Un’esperienza che manca ai residenti del centro di Palermo è l’arrivo in massa delle forze dell’ordine che a tappeto controllano le strade, le case, i negozi, le cantine. Il tutto per scovare eventuali reati o illeciti amministrativi. Accade sempre nei rioni popolari, solo lì. Accade allo Zen. Il quartiere ha messo insieme un numero preoccupante di delinquenti. Non ultimo, Gaetano Maranzano, l’assassino di Paolo Taormina, il giovane esercente “reo” di aver provato a sedare una rissa nel centro storico.

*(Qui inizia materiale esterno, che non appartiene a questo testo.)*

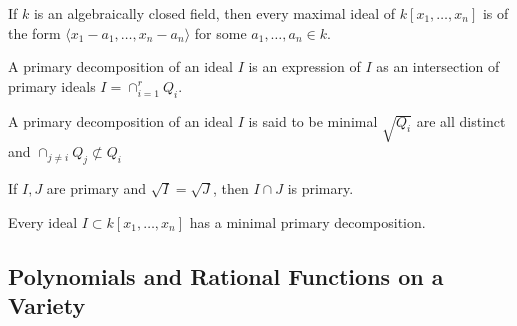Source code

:                 \begin{theorem}
                    If $k$ is an algebraically closed field,
                    then every maximal ideal of $k[x_1,\hdots ,x_n]$
                    is of the form
                    $\langle x_1-a_1,\hdots, x_n-a_n\rangle$
                    for some $a_1,\hdots, a_n\in k$.
                \end{theorem}
                \begin{definition}
                    A primary decomposition of an ideal $I$ is
                    an expression of $I$ as an intersection of
                    primary ideals $I=\cap_{i=1}^{r} Q_{i}$.
                \end{definition}
                \begin{definition}
                    A primary decomposition of an ideal $I$
                    is said to be minimal $\sqrt{Q_i}$ are all
                    distinct and
                    $\cap_{j\ne i}Q_j\not\subset Q_i$
                \end{definition}
                \begin{theorem}
                    If $I,J$ are primary and
                    $\sqrt{I}=\sqrt{J}$,
                    then $I\cap J$ is primary.
                \end{theorem}
                \begin{theorem}
                    Every ideal $I \subset k[x_1,\hdots ,x_n]$
                    has a minimal primary decomposition.
                \end{theorem}
        \subsection{Polynomials and Rational Functions on a Variety}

Lo Zen – dov’è in corso una faida tra criminali che si contendono racket, spaccio di droga e compravendita di armi – inevitabilmente è sotto la sorveglianza delle forze dell’ordine.

Lo sanno bene i delinquenti che avvelenano il quartiere e lo sanno anche le cittadine e i cittadini che allo Zen vivono e che per lo Zen sognano un futuro di civiltà e normalità. Cittadine e cittadini che in silenzio e con la morte nel cuore domenica mattina si sono visti costretti ad aggiungere l’ennesima tragedia alla storia della loro borgata. Cittadine e cittadini che timidamente sui social network provano a offrire la loro versione del quartiere e che implorano (senza successo) l’intervento dello Stato. Da dieci anni lo Zen attende la sua piazza con aree verdi e spazi per il gioco. Una battaglia che “Repubblica” ha fatto propria. Finalmente in Consiglio comunale è stato avviato l’iter per la gara d’appalto. Ma ci vorrà ancora tanto tempo.